__EXERCISE GOAL__.
Below are records with pictures in them; print them exactly, omitting the pictures.

__DATA TO EXAMINE__.

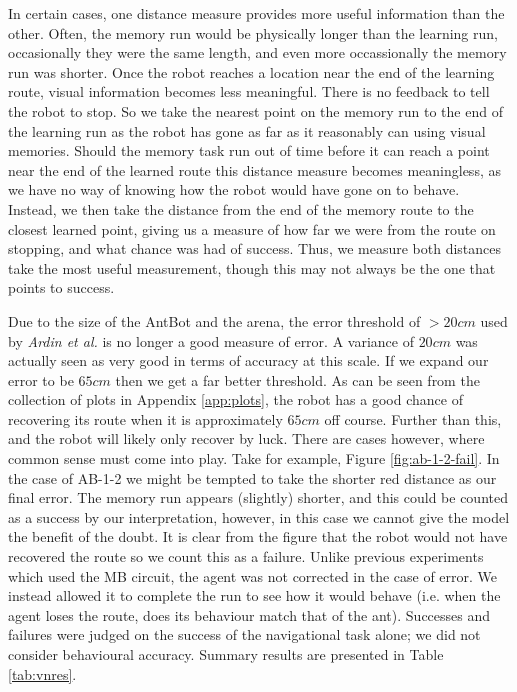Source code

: \documentclass[a4paper,11pt,twoside,openright]{article}
\begin{document}
In certain cases, one distance measure provides more useful information
than the other. Often, the memory run would be physically longer than the learning run, occasionally they were the same length, and even more occassionally
the memory run was shorter. Once the robot reaches a location near the end of the learning route, visual information becomes less meaningful. There
is no feedback to tell the robot to stop. So we take the nearest point on the memory run to the end of the learning run as the robot has gone as
far as it reasonably can using visual memories. Should the memory task run out of time before it can reach a point near the end of the learned route this
distance measure becomes meaningless, as we have no way of knowing how the robot would have gone on to behave. Instead, we then take the distance
from the end of the memory route to the closest learned point, giving us a measure of how far we were from the route on stopping, and what chance
was had of success. Thus, we measure both distances take the most useful measurement, though this may not always be the one that points to success.
\newline

Due to the size of the AntBot and the arena, the error threshold of $>20cm$ used by \textit{Ardin et al.} is no longer a good
measure of error. A variance of $20cm$ was actually seen as very good in terms of accuracy at this scale. If we expand our error
to be $65cm$ then we get a far better threshold. As can be seen from the collection of plots in Appendix \ref{app:plots},
the robot has a good chance of recovering its route when it is approximately $65cm$ off course. Further than this, and the robot will
likely only recover by luck. There are cases however, where common sense must come into play. Take for example, Figure \ref{fig:ab-1-2-fail}.
In the case of AB-1-2 we might be tempted to take the shorter red distance as our final error. The memory run appears (slightly) shorter, and
this could be counted as a success by our interpretation, however, in this case we cannot give the model the benefit of the doubt.
It is clear from the figure that the robot would not have recovered the route so we count this as a failure. Unlike previous experiments
which used the MB circuit,
the agent was not corrected in the case of error. We instead allowed it to complete the run to see how it would behave (i.e. when the
agent loses the route, does its behaviour match that of the ant). Successes and failures were judged on the success of the
navigational task alone; we did not consider behavioural accuracy. Summary results are presented in Table \ref{tab:vnres}.
\newline
\end{document}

__SOLUTION FOR THIS TASK__.
Source code

: \documentclass[a4paper,11pt,twoside,openright]{article}
\begin{document}
In certain cases, one distance measure provides more useful information
than the other. Often, the memory run would be physically longer than the learning run, occasionally they were the same length, and even more occassionally
the memory run was shorter. Once the robot reaches a location near the end of the learning route, visual information becomes less meaningful. There
is no feedback to tell the robot to stop. So we take the nearest point on the memory run to the end of the learning run as the robot has gone as
far as it reasonably can using visual memories. Should the memory task run out of time before it can reach a point near the end of the learned route this
distance measure becomes meaningless, as we have no way of knowing how the robot would have gone on to behave. Instead, we then take the distance
from the end of the memory route to the closest learned point, giving us a measure of how far we were from the route on stopping, and what chance
was had of success. Thus, we measure both distances take the most useful measurement, though this may not always be the one that points to success.
\newline

Due to the size of the AntBot and the arena, the error threshold of $>20cm$ used by \textit{Ardin et al.} is no longer a good
measure of error. A variance of $20cm$ was actually seen as very good in terms of accuracy at this scale. If we expand our error
to be $65cm$ then we get a far better threshold. As can be seen from the collection of plots in Appendix \ref{app:plots},
the robot has a good chance of recovering its route when it is approximately $65cm$ off course. Further than this, and the robot will
likely only recover by luck. There are cases however, where common sense must come into play. Take for example, Figure \ref{fig:ab-1-2-fail}.
In the case of AB-1-2 we might be tempted to take the shorter red distance as our final error. The memory run appears (slightly) shorter, and
this could be counted as a success by our interpretation, however, in this case we cannot give the model the benefit of the doubt.
It is clear from the figure that the robot would not have recovered the route so we count this as a failure. Unlike previous experiments
which used the MB circuit,
the agent was not corrected in the case of error. We instead allowed it to complete the run to see how it would behave (i.e. when the
agent loses the route, does its behaviour match that of the ant). Successes and failures were judged on the success of the
navigational task alone; we did not consider behavioural accuracy. Summary results are presented in Table \ref{tab:vnres}.
\newline
\end{document}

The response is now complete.